Most of the guitars that I make are one version or another of today’s commonly produced and familiar guitar shapes.  However, most of the traditional models for steel string guitars – which have been an American invention – were initially factory creations and, as such, have always looked a bit clunky to me.  Their shapes seem an awkward mix of flat spots and inconsistent curves — like a tire that can’t make up its mind as to whether it’s going flat or not.  But then again, timeless beauty is not what any of these seem to have been about.  In any event, I’ve streamlined my guitars’ shapes so that their lines flow more easily and with greater beauty.
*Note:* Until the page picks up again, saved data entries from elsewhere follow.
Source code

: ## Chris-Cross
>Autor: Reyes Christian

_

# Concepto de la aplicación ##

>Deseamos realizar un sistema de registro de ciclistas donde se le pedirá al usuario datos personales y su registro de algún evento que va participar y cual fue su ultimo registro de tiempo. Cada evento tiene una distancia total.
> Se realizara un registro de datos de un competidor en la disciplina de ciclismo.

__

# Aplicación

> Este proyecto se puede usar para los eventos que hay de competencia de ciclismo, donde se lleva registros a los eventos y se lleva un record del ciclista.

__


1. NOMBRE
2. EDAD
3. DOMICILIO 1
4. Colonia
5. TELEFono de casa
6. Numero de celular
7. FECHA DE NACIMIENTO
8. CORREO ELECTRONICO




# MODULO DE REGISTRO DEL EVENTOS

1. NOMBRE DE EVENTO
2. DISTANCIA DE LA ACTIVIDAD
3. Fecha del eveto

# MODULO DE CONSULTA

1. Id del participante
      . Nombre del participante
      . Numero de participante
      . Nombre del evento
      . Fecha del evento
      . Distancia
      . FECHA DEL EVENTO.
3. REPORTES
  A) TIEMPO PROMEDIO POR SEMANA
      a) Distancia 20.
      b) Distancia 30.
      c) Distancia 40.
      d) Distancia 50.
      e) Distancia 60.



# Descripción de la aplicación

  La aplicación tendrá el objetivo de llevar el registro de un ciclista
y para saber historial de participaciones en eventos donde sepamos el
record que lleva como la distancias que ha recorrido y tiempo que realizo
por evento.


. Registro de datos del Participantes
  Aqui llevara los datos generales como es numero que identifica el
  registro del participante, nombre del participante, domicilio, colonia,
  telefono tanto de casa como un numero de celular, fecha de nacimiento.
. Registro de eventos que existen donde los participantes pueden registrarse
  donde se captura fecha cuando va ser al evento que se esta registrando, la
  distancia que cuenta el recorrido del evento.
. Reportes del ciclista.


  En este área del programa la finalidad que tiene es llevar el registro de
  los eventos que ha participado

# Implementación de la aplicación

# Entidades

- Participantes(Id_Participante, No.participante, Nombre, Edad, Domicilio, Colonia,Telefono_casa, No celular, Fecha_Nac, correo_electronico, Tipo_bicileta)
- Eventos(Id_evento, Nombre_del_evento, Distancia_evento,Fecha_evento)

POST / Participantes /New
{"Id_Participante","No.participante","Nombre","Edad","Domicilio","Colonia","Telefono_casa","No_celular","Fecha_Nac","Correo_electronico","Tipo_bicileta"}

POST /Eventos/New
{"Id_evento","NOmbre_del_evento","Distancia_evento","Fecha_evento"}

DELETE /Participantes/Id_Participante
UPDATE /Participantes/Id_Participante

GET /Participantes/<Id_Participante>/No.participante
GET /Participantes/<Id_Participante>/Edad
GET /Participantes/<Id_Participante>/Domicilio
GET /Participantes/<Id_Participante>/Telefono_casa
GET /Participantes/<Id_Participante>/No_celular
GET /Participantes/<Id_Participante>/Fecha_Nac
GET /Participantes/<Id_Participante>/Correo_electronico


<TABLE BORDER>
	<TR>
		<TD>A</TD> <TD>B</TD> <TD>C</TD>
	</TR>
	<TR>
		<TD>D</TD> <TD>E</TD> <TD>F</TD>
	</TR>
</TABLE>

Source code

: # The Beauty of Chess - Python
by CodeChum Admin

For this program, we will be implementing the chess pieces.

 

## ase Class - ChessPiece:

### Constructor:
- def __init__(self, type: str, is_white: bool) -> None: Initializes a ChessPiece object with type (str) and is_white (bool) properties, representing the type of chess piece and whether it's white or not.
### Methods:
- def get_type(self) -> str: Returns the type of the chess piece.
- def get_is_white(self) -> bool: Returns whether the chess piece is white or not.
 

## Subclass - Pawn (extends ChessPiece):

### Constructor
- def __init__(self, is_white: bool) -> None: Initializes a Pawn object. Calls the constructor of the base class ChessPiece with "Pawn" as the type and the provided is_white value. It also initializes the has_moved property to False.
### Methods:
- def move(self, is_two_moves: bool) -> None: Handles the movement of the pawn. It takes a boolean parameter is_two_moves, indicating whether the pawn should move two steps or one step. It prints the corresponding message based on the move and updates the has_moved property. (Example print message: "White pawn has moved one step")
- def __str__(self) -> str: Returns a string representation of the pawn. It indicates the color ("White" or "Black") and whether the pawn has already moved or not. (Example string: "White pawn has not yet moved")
I might add, by way of historical perspective, that the Spanish guitar (the classical guitar) emerged out of a very different aesthetic tradition.  European stringed instruments (lutes, citterns, guitars, violins and violas, cellos, mandolins, etc.) came out of an artistic and even commercial culture of things that were handmade that placed value on things like visual aesthetics, pleasing line, balance and proportion, etc.  They were chasing beauty at least as much as the bottom line.

 

Mod-D/M.D./Modified Dreadnought


The
Mod-D. or M.D. (Modified Dreadnought) is my proprietary shape; it grew out of the very traditional Martin Dreadnought guitar.  That guitar was designed for musicians who stood when they played; my version is designed for musicians who sit.  As such, it offers a waist and a better center-of-balance.  This model was furthermore invented before luthiers were calling their own models showy names like the “Shenandoah”, the “Il Padrone”, the “Grand Tetons”, etc. (these are names I’ve thought up, by the way; I don’t think anyone actually uses them).  I had modified the canonical Dreadnought guitar, and simply called it the “modified dreadnought” at the time.  The name stuck.

 

OM & OOO


The
OM and OOO models are the same, except for the fact that the former has a 14-fret neck and the latter a 12-fret neck.  This has structural and tonal implications.

 

Studio


My
Studio model is the same as the Mod. D., but sized down 4%.  It is between the Dreadnought and the OM models in size, and very comfortable for people who like a bit of a smaller-bodied guitar.  It can be made in both 12- and 14-fret versions.

 

Jumbo

The Jumbo guitar is the largest commercially available guitar body.  I make two sizes of it; the first is for the six-string version; the second slightly larger one is for the 12-string version.  It can be made in both 12- and 14-fret versions.

 

OO


The
OO is my streamlined and visually improved version of the standard small-bodied OO guitar.  It can be made in both 12- and 14-fret versions.

 

I can also make the yet smaller Parlor and O guitars, or pretty much anything one might want.  I’ve made one-of-a-kind shapes for clients who have desired such a thing or need some particular ergonomic feature.  Such considerations add to the cost of a project, as I probably have to create new molds, templates, jigs, other infrastructure — and of course a custom-fitted case.  They can, of course, be made in both 12- and 14-fret versions.

 

Finally, I make darn good Classical and Flamenco guitars, despite the fact that I am much better known as a steel string guitar maker.